FRAMINGHAM – The 11-member Framingham City Council will vote tonight, November 22, on setting the tax rate, and deciding how much of a tax burden to give to commercial & industrial property owners and how much residential property owners should shoulder.
The main reason for the increase is a 10% increase in property values for residential properties.
The current residential tax rate is $13.74 per $1,000 valuation. The proposed rate is $13.06 per $1,000 valuation.
Even with the drop in the rate, homeowners will see an increase in their bill, due to the rise in real estate property values.
And that is with a split tax rate, in which businesses pay a higher rate than residential property owners.
The legislative branch of City Government discussed the tax rate issue at its meeting last Tuesday, November 15, but could not make a decision. So tonight, November 22 a special virtual only-meeting for tonight, November 22 at 7 p.m.
The tax bill for the average residential property owner is proposed to increase by 5.19%.
That means the average tax bill would increase to about $7,096.
The median single family home in Framingham is $498,800. That tax bill would be about $6,500.

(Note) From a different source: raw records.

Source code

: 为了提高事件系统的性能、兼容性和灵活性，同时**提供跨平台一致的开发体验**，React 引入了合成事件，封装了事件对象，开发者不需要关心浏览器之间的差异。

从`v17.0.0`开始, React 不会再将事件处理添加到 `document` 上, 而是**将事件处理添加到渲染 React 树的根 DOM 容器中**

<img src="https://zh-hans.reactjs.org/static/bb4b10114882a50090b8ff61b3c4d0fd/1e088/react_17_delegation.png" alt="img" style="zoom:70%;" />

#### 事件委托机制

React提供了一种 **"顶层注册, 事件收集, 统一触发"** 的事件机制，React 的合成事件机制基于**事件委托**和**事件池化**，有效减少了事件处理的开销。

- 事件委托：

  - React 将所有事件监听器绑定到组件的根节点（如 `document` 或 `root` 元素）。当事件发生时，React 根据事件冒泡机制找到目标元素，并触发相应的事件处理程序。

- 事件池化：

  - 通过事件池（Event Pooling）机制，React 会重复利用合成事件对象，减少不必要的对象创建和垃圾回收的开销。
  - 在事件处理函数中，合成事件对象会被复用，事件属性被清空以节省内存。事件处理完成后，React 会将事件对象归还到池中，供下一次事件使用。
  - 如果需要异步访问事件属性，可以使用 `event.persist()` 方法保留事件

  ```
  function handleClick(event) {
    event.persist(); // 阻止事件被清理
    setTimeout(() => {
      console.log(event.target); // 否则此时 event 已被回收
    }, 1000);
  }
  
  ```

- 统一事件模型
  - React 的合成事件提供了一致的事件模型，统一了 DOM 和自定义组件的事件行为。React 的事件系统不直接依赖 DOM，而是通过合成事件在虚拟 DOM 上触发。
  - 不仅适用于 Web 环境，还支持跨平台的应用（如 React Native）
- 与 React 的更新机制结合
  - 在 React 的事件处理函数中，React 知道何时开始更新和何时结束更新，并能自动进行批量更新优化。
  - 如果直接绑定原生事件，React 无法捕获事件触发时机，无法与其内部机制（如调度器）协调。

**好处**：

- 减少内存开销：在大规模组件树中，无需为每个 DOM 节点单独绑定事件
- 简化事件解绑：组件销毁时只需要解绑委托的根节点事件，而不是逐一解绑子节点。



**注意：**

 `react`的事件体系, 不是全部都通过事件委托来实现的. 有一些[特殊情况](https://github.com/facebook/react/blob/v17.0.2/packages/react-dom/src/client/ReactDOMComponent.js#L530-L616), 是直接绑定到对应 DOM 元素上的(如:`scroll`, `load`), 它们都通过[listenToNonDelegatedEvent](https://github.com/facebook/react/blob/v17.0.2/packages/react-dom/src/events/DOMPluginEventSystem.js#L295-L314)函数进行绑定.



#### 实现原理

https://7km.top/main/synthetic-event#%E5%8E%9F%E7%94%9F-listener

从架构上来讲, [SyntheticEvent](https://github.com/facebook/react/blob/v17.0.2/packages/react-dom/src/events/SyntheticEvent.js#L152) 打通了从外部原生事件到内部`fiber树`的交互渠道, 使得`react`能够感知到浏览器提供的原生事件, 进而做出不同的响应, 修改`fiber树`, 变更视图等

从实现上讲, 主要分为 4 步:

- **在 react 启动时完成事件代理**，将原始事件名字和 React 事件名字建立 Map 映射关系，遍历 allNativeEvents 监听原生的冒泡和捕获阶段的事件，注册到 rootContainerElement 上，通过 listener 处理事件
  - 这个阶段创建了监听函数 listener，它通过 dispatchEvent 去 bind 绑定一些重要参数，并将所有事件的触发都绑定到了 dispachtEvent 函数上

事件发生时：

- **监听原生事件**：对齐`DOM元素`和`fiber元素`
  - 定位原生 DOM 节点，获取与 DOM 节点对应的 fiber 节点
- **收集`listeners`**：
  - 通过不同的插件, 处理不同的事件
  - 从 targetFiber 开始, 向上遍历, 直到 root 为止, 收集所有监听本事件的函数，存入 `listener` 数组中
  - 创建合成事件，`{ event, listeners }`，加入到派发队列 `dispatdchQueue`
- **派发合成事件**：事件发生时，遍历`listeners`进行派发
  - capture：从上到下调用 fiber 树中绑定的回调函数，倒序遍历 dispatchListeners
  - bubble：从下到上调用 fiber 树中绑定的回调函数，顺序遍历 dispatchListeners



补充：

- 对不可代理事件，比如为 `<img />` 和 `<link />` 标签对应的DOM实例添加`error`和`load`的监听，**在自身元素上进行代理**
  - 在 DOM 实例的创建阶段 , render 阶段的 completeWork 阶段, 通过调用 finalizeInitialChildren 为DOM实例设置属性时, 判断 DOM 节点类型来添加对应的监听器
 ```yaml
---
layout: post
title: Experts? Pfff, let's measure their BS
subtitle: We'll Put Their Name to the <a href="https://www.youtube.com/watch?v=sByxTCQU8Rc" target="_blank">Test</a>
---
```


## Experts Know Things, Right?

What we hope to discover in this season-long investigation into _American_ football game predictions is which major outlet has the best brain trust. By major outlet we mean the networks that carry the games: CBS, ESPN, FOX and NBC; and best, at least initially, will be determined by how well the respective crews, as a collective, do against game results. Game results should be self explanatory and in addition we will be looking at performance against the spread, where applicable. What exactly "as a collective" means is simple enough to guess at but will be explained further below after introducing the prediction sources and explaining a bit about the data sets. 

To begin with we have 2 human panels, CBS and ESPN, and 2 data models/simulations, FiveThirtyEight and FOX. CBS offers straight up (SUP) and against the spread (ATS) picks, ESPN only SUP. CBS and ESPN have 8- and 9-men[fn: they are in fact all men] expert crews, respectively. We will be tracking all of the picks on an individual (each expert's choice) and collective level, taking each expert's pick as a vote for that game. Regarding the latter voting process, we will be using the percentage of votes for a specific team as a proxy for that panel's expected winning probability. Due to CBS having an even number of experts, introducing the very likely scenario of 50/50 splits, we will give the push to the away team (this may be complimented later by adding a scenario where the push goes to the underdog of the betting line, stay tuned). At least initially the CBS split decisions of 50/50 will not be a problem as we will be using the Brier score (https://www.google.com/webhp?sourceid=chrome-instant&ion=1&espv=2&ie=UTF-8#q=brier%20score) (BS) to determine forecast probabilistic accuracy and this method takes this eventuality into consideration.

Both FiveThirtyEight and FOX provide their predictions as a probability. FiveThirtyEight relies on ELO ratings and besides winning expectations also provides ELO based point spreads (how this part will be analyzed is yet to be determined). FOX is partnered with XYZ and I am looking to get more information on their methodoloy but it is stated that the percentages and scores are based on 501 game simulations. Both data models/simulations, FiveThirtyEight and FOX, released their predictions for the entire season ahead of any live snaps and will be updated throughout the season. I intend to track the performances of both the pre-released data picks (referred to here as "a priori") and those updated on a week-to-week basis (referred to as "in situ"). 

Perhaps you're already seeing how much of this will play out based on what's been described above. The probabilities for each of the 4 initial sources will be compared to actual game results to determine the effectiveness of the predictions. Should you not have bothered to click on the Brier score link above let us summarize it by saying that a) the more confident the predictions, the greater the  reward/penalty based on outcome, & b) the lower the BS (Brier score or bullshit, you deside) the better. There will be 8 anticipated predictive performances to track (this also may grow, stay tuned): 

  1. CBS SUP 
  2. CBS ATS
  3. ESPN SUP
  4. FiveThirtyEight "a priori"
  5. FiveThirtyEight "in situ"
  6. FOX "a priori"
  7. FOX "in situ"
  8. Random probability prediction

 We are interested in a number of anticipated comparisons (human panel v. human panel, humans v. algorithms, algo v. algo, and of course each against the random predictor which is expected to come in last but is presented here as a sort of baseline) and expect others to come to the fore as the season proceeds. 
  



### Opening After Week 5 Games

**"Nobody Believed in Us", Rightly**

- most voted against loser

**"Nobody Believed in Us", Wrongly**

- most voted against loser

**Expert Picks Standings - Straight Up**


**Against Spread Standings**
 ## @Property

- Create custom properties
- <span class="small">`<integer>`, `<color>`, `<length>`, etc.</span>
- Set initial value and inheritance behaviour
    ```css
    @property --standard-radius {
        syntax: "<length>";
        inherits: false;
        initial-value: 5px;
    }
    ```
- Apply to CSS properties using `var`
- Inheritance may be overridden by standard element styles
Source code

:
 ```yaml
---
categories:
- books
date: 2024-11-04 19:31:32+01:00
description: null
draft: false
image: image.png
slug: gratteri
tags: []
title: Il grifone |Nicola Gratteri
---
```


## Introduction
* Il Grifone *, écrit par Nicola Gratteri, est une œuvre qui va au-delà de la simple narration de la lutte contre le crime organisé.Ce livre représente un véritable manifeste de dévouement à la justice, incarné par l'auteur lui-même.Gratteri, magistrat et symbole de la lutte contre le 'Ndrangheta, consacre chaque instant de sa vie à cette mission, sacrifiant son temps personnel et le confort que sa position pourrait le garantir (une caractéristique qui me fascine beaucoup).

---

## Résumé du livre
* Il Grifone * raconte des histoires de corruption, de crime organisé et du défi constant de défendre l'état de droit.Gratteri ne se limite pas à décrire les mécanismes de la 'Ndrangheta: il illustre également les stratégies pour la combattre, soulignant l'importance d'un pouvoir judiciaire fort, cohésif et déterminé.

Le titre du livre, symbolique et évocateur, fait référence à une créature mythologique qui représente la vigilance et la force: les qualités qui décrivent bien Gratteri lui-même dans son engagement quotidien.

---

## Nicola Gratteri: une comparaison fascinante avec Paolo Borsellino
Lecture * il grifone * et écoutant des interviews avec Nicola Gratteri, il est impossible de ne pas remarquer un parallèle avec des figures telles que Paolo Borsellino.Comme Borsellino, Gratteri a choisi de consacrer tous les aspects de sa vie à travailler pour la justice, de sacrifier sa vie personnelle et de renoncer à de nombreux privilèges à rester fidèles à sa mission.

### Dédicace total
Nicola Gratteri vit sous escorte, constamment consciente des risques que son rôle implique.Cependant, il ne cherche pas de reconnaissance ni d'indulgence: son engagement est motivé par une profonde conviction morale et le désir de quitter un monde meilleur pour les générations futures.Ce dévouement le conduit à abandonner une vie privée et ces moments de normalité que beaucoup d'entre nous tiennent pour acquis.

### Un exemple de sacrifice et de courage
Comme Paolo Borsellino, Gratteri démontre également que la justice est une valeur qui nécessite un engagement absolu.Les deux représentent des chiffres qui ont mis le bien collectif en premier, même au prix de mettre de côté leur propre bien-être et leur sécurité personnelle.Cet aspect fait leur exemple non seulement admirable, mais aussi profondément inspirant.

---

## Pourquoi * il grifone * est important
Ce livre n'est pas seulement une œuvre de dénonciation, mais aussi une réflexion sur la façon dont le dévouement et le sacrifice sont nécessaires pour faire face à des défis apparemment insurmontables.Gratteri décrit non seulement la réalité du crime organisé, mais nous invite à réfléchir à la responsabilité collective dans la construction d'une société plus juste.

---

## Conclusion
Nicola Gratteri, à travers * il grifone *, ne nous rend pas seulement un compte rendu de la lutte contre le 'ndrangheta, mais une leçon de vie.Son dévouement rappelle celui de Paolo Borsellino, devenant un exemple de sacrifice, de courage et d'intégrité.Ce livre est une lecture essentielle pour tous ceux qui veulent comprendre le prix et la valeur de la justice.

This would be the largest increase to homeowners in about a decade, as many are still struggling coming out of the pandemic with rising inflation.
According to a presentation, residential properties increased by 10.2%
There are roughly 19,085 residential parcels in the City including, 13,533 single family homes and 3,315 residential condominiums.
Commercial properties increased by 8.7%. There are roughly 854 parcels.
Industrial class values increased by 7.7%. There are 108 industrial parcels in the City.
City Council Finance Subcommittee Chair George P.King Jr. questioned how the Administration reached the $350 number and how much was related to the shift away from commercial & industrial property owners? How much was from the new Fuller Middle School?
City of Framingham Chief Financial Officer Louise Miller, in a memo to the 11 City Councilors, wrote there were 4 components to the average single-family tax bill increase:
First the $108 is attributable to the shift in the valuation between the residential and the commercial/industrial/personal property class, wrote Miller.
“The average single-family value for FY23 is $543,360. Assuming the same tax levy as FY22, the tax rate would be $12.614, which yields a tax bill of $6,854. The average tax bill would be $108 higher than in FY22, which was $6,746,” explained Miller in the memo.
Miller said that $110 is attributable to the increase in the tax levy. “The tax levy increase is 1.57%. This accounts for $110 of the increase in the single-
family tax bill.”
The tax levy is based on the budget Mayor Charlie Sisitsky proposed in Spring 2022, which the City Council approved in June 2022. That fiscal year started on July 1, 2022 and ends on June 30,2023.
CFO Miller said “$32 is attributable to the increase in the excluded debt service for the Fuller Middle School project. The debt service for the Fuller Middle School is increasing by close to $1 million, which yields a $32 increase in the excluded debt portion of the tax bill.”
And finally Millers said $97 of the $350 proposed increase is attributable to new growth.
“Questions were raised as to why new growth would be a component of the increase in the single-family tax bill, since presumably, it should already be part of the levy. New growth was $4 million, which was approximately $.5 million higher than budgeted. This is new growth that is captured during the fiscal year and contributes $170 million to the City’s total valuation. Including new growth as part of the tax levy and then dividing it among all property values that have not contributed to the new growth may seem counterintuitive. However, this amount needs to be added to the total tax levy since the new growth taxes will be collected in FY23 and the increase in the property value needs to be added to the denominator,” wrote Miller in her memo to the City Councilors.
“This does not mean that the average residential property owner’s valuation is affected. For instance, if a residential property owner adds a garage to their home, the garage will be captured as new growth. This new growth does not affect the homeowner’s neighbors, even though it affects the City’s average single-family tax bill, because the new growth increased the total City valuation and the individual homeowner’s taxes, increasing the average tax bill,” wrote Miller.
“For FY23, actual new growth exceeded budget by $.5 million. The excess new growth has been allocated to the overlay account. This money would then be available to fund abatements. If it is not needed, then the Mayor may request that excess overlay be released to the City for further appropriation. If not appropriated after release, it would release to the undesignated fund balance and contribute to Free Cash. Given the City’s Free Cash position, it seems fiscally prudent to allocate the $.5 million to the overlay account. It could be used instead to reduce the tax levy,” wrote the CFO to the legislative branch.
The CFO Miller will not attend tonight’s meeting but Chief Assessor Ed O’Neil is expected to attend.